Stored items
+++++
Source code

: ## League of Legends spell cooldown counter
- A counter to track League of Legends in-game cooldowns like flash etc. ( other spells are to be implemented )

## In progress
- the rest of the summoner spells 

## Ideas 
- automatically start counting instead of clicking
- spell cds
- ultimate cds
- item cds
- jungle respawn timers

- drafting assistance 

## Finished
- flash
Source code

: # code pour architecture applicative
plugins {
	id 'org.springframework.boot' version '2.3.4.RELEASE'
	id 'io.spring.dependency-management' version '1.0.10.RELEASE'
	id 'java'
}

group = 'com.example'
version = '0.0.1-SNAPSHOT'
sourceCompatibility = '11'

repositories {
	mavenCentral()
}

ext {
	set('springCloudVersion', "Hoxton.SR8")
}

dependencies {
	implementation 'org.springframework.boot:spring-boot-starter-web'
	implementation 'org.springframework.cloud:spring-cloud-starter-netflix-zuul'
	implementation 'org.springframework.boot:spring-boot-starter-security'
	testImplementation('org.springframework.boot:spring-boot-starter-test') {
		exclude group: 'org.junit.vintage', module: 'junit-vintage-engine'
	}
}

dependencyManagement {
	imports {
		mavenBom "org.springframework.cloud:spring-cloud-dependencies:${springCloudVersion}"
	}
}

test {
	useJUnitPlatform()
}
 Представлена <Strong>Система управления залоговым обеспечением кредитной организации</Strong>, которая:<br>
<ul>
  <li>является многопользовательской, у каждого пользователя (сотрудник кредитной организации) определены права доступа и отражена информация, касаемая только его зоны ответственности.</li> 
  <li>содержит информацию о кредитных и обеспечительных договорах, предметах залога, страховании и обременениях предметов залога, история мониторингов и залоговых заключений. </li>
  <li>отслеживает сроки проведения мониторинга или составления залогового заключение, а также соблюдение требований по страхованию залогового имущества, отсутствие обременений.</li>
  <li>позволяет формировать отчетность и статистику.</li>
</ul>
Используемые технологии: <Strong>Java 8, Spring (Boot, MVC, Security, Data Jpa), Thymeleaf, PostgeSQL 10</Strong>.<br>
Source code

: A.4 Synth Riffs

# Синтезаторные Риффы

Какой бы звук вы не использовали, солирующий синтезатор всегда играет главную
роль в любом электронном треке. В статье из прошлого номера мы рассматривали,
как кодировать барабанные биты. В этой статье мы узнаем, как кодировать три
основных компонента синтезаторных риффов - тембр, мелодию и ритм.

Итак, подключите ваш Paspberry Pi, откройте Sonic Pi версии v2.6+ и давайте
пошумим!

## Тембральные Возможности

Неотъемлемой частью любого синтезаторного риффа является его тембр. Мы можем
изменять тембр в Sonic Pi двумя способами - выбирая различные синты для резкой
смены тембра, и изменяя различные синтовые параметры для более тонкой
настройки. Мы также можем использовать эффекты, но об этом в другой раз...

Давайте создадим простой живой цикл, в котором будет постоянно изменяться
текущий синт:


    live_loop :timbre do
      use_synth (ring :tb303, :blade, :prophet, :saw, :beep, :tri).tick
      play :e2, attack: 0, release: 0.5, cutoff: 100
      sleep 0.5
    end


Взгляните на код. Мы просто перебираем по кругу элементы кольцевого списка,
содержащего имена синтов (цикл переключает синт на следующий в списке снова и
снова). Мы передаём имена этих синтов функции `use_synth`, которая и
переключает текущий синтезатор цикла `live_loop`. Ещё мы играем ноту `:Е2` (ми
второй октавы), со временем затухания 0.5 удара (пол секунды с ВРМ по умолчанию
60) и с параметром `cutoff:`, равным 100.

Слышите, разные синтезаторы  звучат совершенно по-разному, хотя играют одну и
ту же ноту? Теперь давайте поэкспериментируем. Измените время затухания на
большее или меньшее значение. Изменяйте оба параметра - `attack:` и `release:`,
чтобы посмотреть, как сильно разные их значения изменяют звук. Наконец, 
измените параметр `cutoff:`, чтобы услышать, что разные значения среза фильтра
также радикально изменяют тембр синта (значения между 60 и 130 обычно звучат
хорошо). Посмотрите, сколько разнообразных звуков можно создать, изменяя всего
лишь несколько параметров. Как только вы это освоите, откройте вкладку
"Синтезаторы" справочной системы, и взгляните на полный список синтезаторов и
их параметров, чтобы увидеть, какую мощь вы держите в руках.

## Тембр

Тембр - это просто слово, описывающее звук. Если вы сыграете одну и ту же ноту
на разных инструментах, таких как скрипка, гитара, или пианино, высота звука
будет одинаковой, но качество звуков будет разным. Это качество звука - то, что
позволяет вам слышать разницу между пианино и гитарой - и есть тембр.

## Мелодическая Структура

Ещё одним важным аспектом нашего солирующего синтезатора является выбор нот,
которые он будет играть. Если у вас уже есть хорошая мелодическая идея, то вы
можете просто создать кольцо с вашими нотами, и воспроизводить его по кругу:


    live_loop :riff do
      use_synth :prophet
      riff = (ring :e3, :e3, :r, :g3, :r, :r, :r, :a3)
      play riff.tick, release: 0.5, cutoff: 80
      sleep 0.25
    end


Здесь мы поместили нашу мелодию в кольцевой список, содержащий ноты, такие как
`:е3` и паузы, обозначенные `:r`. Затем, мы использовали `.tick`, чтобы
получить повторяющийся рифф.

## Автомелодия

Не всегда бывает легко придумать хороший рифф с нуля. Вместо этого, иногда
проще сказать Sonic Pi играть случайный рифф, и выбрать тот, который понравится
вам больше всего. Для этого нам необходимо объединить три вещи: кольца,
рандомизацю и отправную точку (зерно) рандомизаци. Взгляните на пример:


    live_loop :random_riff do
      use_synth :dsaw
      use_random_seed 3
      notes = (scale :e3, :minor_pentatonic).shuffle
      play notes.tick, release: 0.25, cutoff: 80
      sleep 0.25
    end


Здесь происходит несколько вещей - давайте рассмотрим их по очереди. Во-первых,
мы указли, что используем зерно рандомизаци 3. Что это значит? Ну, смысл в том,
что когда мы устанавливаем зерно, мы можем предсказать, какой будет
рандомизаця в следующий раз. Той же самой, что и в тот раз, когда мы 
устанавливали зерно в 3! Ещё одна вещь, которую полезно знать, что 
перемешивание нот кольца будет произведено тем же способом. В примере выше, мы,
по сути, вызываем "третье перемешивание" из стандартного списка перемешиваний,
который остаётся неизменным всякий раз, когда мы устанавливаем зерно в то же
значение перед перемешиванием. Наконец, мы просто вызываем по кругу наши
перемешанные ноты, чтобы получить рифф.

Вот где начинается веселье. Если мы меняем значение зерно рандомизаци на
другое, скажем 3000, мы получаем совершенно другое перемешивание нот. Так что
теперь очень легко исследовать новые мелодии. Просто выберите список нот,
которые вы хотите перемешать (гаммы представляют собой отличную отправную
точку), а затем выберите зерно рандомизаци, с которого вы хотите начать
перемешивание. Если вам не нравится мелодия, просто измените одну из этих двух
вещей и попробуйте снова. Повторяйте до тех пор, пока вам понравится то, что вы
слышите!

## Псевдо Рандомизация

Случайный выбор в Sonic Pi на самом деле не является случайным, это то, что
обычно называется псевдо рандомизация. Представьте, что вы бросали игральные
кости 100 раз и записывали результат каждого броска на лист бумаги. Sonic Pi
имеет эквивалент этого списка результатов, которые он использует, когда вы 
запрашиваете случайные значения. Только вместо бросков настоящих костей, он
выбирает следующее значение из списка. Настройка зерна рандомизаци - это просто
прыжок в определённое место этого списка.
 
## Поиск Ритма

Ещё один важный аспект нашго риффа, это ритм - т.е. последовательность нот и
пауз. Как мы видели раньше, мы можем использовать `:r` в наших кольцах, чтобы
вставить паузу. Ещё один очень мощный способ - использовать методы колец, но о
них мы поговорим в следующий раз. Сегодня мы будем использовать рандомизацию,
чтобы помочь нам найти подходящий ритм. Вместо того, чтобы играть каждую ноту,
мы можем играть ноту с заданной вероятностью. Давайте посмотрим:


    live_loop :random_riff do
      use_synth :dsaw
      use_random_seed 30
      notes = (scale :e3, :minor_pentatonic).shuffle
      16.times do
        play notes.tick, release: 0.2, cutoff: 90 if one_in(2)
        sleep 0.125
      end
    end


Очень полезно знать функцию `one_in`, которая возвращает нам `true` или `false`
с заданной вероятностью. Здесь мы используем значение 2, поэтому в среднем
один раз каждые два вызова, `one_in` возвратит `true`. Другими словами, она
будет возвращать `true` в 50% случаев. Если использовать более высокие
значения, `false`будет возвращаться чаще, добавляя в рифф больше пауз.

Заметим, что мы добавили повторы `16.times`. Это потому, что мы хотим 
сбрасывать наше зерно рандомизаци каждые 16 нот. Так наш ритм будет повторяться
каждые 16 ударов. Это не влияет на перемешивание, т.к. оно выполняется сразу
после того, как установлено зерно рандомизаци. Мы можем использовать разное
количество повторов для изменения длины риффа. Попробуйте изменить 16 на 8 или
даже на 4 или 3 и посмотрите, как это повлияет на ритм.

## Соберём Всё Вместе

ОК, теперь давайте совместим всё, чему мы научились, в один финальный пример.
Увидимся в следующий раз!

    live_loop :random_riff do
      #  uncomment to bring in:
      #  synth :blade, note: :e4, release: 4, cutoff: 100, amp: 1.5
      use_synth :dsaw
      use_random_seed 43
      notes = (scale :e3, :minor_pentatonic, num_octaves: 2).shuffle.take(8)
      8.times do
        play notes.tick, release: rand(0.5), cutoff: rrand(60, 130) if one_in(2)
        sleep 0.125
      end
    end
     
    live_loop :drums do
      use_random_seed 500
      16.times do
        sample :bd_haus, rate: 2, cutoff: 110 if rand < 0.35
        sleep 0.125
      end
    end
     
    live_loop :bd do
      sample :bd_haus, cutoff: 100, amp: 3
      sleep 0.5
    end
+++++
What you need to do: Begin with the first line of the records and finish with the line containing "## Finished". Reproduce those lines exactly, both ends included, and nothing else.

Exercise response:
Source code

: ## League of Legends spell cooldown counter
- A counter to track League of Legends in-game cooldowns like flash etc. ( other spells are to be implemented )

## In progress
- the rest of the summoner spells 

## Ideas 
- automatically start counting instead of clicking
- spell cds
- ultimate cds
- item cds
- jungle respawn timers

- drafting assistance 

## Finished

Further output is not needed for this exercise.